BEGIN INFORMATION GIVEN

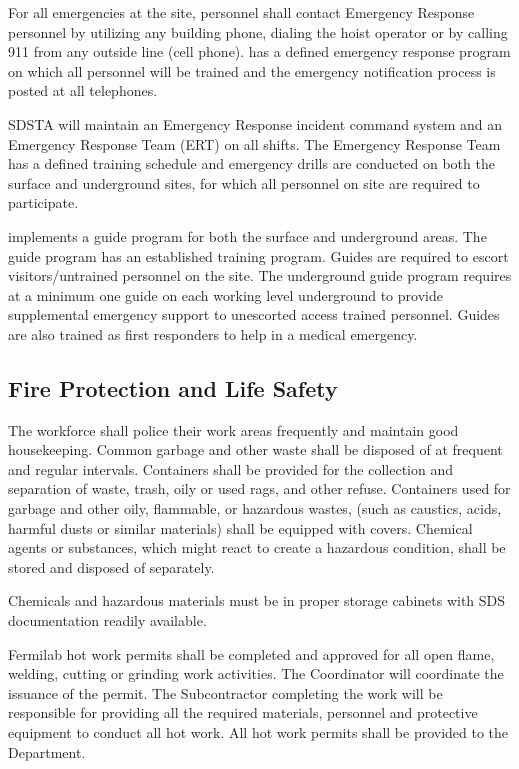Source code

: For all emergencies at the \surf site, personnel shall contact
Emergency Response personnel by utilizing any building phone, dialing
the hoist operator or by calling 911 from any outside line (cell
phone).  \surf has a defined emergency response program on which all
personnel will be trained and the emergency notification process is
posted at all telephones.

SDSTA will maintain an Emergency Response incident command system
and an Emergency Response Team (ERT) on all shifts. The Emergency
Response Team has a defined training schedule and emergency drills are
conducted on both the surface and underground sites, for which all
personnel on site are required to participate.

\surf implements a guide program for both the surface and underground
areas. The guide program has an established training program. Guides
are required to escort visitors/untrained personnel on the \surf
site. The underground guide program requires at a minimum one guide on
each working level underground to provide supplemental emergency
support to unescorted access trained personnel. Guides are also
trained as first responders to help in a medical emergency.

\subsection{Fire Protection and Life Safety}

The workforce shall police their work areas frequently and maintain
good housekeeping. Common garbage and other waste shall be disposed of
at frequent and regular intervals. Containers shall be provided for
the collection and separation of waste, trash, oily or used rags, and
other refuse.  Containers used for garbage and other oily, flammable,
or hazardous wastes, (such as caustics, acids, harmful dusts or
similar materials) shall be equipped with covers.  Chemical agents or
substances, which might react to create a hazardous condition, shall
be stored and disposed of separately.

Chemicals and hazardous materials must be in proper storage cabinets
with SDS documentation readily available.

Fermilab hot work permits shall be completed and approved for all open
flame, welding, cutting or grinding work activities.  The 
 Coordinator will coordinate the issuance of the permit.
The Subcontractor completing the work will be responsible for
providing all the required materials, personnel and protective
equipment to conduct all hot work. All hot work permits shall be
provided to the \surf {} Department.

END INFORMATION GIVEN

An exact copy of each entry is required, minus the pictures.

WRITTEN ANSWER:
Source code

: For all emergencies at the \surf site, personnel shall contact
Emergency Response personnel by utilizing any building phone, dialing
the hoist operator or by calling 911 from any outside line (cell
phone).  \surf has a defined emergency response program on which all
personnel will be trained and the emergency notification process is
posted at all telephones.

SDSTA will maintain an Emergency Response incident command system
and an Emergency Response Team (ERT) on all shifts. The Emergency
Response Team has a defined training schedule and emergency drills are
conducted on both the surface and underground sites, for which all
personnel on site are required to participate.

\surf implements a guide program for both the surface and underground
areas. The guide program has an established training program. Guides
are required to escort visitors/untrained personnel on the \surf
site. The underground guide program requires at a minimum one guide on
each working level underground to provide supplemental emergency
support to unescorted access trained personnel. Guides are also
trained as first responders to help in a medical emergency.

\subsection{Fire Protection and Life Safety}

The workforce shall police their work areas frequently and maintain
good housekeeping. Common garbage and other waste shall be disposed of
at frequent and regular intervals. Containers shall be provided for
the collection and separation of waste, trash, oily or used rags, and
other refuse.  Containers used for garbage and other oily, flammable,
or hazardous wastes, (such as caustics, acids, harmful dusts or
similar materials) shall be equipped with covers.  Chemical agents or
substances, which might react to create a hazardous condition, shall
be stored and disposed of separately.

Chemicals and hazardous materials must be in proper storage cabinets
with SDS documentation readily available.

Fermilab hot work permits shall be completed and approved for all open
flame, welding, cutting or grinding work activities.  The 
 Coordinator will coordinate the issuance of the permit.
The Subcontractor completing the work will be responsible for
providing all the required materials, personnel and protective
equipment to conduct all hot work. All hot work permits shall be
provided to the \surf {} Department.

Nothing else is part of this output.